In Illumina sequencing, adapter sequences will only occur at the 3’ end of the read and only if the read length is longer than the insert size:

../../_images/trimm_length.jpeg

However, in the case of miRNAs, there will be adapter contamination in the 3’ reads but also in the 5’, due to their short nature. As the adapters are synthetic they need to be removed. Note that, the 3’ adapter of the R2 will be the same as the 5’ of R1, and the 5’ of R2 will be the same as the 3’ of R1.

The adapter sequences must be introduced by the user to be trimmed, using the parameters --adapters_a and --adapters_A, for the adapters attached to the 3’ of read 1 and read 2 correspondingly, see this section. The process is done by the software Cutadapt.

How to run the trimm module

Executing the following:

XICRA trimm -h

The different options and parameters for this module should appear in the command line prompt:

Module XICRA trimm help
Parameters

--help (-h) – Show this help message and exit.

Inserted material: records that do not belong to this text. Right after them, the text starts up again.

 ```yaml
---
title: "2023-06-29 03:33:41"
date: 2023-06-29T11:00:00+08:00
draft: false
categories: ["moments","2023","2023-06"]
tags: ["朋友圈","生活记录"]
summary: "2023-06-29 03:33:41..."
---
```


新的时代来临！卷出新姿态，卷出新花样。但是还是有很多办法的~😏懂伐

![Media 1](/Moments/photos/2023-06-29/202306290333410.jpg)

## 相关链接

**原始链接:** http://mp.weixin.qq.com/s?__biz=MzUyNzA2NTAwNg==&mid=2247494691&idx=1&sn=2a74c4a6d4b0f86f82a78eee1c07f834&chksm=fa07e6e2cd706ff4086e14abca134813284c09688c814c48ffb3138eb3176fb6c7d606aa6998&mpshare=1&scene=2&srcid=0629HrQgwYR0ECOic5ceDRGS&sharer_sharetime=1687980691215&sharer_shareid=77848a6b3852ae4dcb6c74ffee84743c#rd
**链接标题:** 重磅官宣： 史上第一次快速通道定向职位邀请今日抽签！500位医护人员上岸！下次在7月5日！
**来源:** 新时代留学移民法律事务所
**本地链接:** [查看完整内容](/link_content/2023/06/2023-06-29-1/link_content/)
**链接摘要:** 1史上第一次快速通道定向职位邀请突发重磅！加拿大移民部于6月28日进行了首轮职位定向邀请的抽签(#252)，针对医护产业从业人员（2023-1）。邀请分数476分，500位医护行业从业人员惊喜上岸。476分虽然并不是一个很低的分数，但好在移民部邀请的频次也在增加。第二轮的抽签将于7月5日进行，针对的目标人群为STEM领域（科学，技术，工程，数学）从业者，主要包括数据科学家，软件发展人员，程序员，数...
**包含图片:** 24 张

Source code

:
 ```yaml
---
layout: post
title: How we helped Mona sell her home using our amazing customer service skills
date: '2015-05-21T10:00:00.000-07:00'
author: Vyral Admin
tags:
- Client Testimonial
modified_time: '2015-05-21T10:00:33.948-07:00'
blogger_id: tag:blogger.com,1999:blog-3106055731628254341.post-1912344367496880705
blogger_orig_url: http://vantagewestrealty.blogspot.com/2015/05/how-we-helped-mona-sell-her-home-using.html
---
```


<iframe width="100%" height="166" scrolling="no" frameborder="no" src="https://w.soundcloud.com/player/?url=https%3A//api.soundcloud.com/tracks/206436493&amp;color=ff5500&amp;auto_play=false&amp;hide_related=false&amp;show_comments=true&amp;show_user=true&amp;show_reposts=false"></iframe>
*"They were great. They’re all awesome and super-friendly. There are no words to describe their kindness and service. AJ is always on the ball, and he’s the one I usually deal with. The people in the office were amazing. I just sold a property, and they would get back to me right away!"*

Module XICRA trimm Input/Output
Parameters
  • --input – Folder containing a project or reads, according to the mode selected. Files could be .fastq/.fq/ or fastq.gz/.fq.gz. See –help_format for additional details. REQUIRED.

  • --output_folder – Output folder.

  • --single_end – Single end files. Default mode is paired-end. Default OFF.

  • --batch – Provide this option if input is a file containing multiple paths instead a path.

  • --in_sample – File containing a list of samples to include (one per line) from input folder(s). Default OFF.

  • --ex_sample – File containing a list of samples to exclude (one per line) from input folder(s). Default OFF.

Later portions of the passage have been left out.